I Don't Have A Bucket List, I Have This Instead
People love to talk about bucket lists. We love to think about the things we want to do before we “kick the bucket.” I’m no exception. I have my own “dream big” list of things I’d love to do in this lifetime. In this one wild and precious life, as Mary Oliver called it.
But lately I’ve been thinking about the bucket list concept in a different light. And it just doesn’t work for me anymore. Instead of a bucket list, I’ve been keeping a regret list. Or rather a no-regret list.
Sure, this might sound more melancholy or pessimistic. Some might even say that “no regrets” is on their bucket list. But let me explain the difference.
We all know the concept of a bucket list. We fill them up with things like “visit the Grand Canyon” or “go skydiving,” but then what happens? Do we do these things? Or do they just sit on our internal, mental hard drive, taunting us with each year that passes without crossing them off? And what happens when we do cross things off? Do we feel some kind of huge satisfaction, like our life had more meaning? Maybe. Sometimes. But not always.

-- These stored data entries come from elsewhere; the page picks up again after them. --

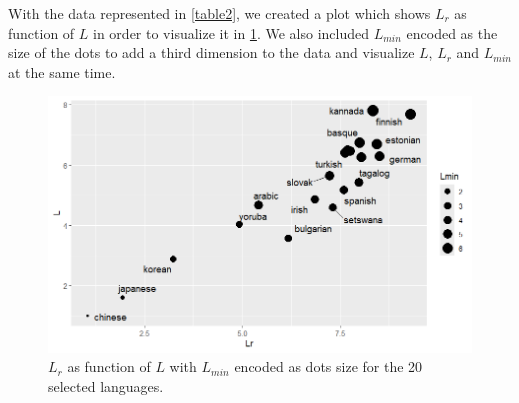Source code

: \newpage
With the data represented in \cref{table2}, we created a plot which shows $L_r$ as function of $L$ in order to visualize it in \cref{plot2}. We also included $L_{min}$ encoded as the size of the dots to add a third dimension to the data and visualize $L$, $L_r$ and $L_{min}$ at the same time.

\begin{figure}[h]
\centering
\includegraphics[width=\textwidth]{images/plot2.png}
\caption{$L_r$ as function of $L$ with $L_{min}$ encoded as dots size for the 20 selected languages.}
\label{plot2}
\end{figure}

The trouble, as I see it, is that we’ve been thinking of bucket lists all wrong. “We think we make bucket lists to ward off regret, but really they help us ward off death,” Lori Gottlieb wrote in her memoir “Maybe You Should Talk to Someone” (a really insightful book, but I digress). I hadn’t heard it put this way before, but I think it makes perfect sense. We fill our bucket lists with wild and amazing things, in part, to give our lives meaning, to stretch them out and fill them up – regardless of whether we do these things or not.

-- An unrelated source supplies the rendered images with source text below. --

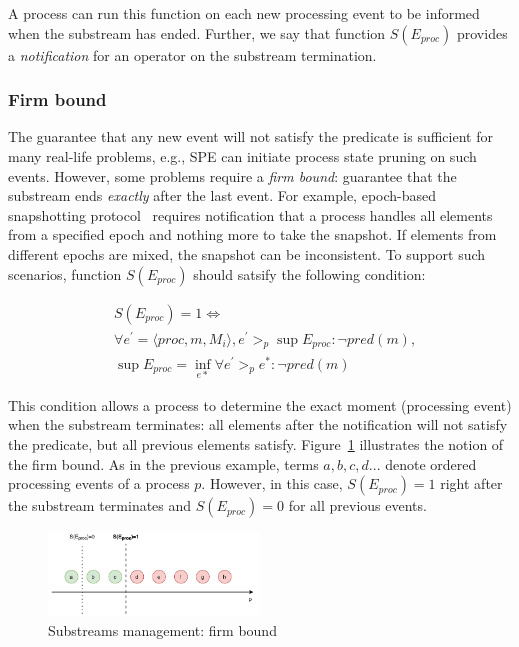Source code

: A process can run this function on each new processing event to be informed when the substream has ended. Further, we say that function $S(E_{proc})$ provides a {\em notification} for an operator on the substream termination.

\subsubsection{Firm bound}

The guarantee that any new event will not satisfy the predicate is sufficient for many real-life problems, e.g., SPE can initiate process state pruning on such events. However, some problems require a {\em firm bound}: guarantee that the substream ends {\em exactly} after the last event. For example, epoch-based snapshotting protocol~\cite{2015arXiv150608603C, jacques2016consistent} requires notification that a process handles all elements from a specified epoch and nothing more to take the snapshot. If elements from different epochs are mixed, the snapshot can be inconsistent. To support such scenarios, function $S(E_{proc})$ should satsify the following condition:

\begin{align*}
& S(E_{proc}) = 1  \Longleftrightarrow \\
& \forall e^{'} = \langle proc,m,M_i\rangle, e^{'} >_p \sup E_{proc} : \neg pred(m), \\
& \sup E_{proc} = \inf_{e*} \forall e^{'} >_p e^{*} : \neg pred(m) 
\end{align*}

This condition allows a process to determine the exact moment (processing event) when the substream terminates: all elements after the notification will not satisfy the predicate, but all previous elements satisfy. Figure~\ref{strict_guarantees} illustrates the notion of the firm bound. As in the previous example, terms $a,b,c,d...$ denote ordered processing events of a process $p$. However, in this case, $S(E_{proc})=1$ right after the substream terminates and $S(E_{proc})=0$ for all previous events.

\begin{figure}[htbp]
  \centering
  \includegraphics[width=0.50\textwidth]{pics/strict-guarantee.pdf}
  \caption{Substreams management: firm bound}
  \label{strict_guarantees}
\end{figure}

“The longer our bucket lists are, the more time we imagine we have left to accomplish everything on them. Cutting the list down, however, makes a tiny dent in our denial systems, forcing us to acknowledge a sobering truth: Life has a 100 percent mortality rate.”
Well, shit. But also, spot on.
I don’t want to live the rest of my life filling up a bucket list of things that I may or may not actually accomplish. I want to spend my life doing things that matter – to me and to others. Which is why I abandoned the concept of a bucket list, in favor of a regret list. In other words, instead of asking “what do I want to do before I die?,” I’ve been asking myself, “what will I regret not doing while I’m alive?”
For instance, I’d love to visit Iceland and Thailand and Russia. These are things that I would have had on my bucket list. But will I regret not doing them? Probably not.
What will I regret not doing? Spending time with family, traveling, making the difference in the life of a child. Those are the kinds of things I’ll regret.
None of this is to knock the concept of bucket lists. In fact, I love the idea so much that, left unchecked, my own bucket list would probably be a mile long because there is so much I want to do in my “one wild and precious life.” The list would be so full and contradictory that I probably would be overwhelmed into paralysis and do none of them. I need to focus on what really matters to me. Enter: the regrets – or maybe more aptly named, the no regrets — list.
I don’t want to hide behind a list of things I hope to do one day; I want to actually do things that matter. And to do that, I’ve found that thinking about potential regrets – however morbid or pessimistic that might seem – is the way for me to do it.